Every entry below should be restated word for word, except for its images.

[Collected data]
⟨
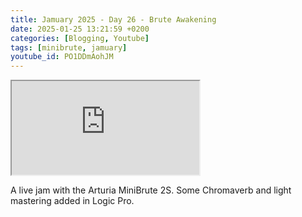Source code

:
 ```yaml
---
title: Jamuary 2025 - Day 26 - Brute Awakening
date: 2025-01-25 13:21:59 +0200
categories: [Blogging, Youtube]
tags: [minibrute, jamuary]
youtube_id: PO1DDmAohJM
---
```


<div class="embed-responsive embed-responsive-16by9" >
    <iframe class="embed-responsive-item"  src="https://www.youtube.com/embed/{{ page.youtube_id }}"></iframe>
</div>

A live jam with the Arturia MiniBrute 2S.
Some Chromaverb and light mastering added in Logic Pro.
⟩
▸ Response below:
Source code

:
 ```yaml
---
title: Jamuary 2025 - Day 26 - Brute Awakening
date: 2025-01-25 13:21:59 +0200
categories: [Blogging, Youtube]
tags: [minibrute, jamuary]
youtube_id: PO1DDmAohJM
---
```


<div class="embed-responsive embed-responsive-16by9" >
    <iframe class="embed-responsive-item"  src="https://www.youtube.com/embed/{{ page.youtube_id }}"></iframe>
</div>

A live jam with the Arturia MiniBrute 2S.
Some Chromaverb and light mastering added in Logic Pro.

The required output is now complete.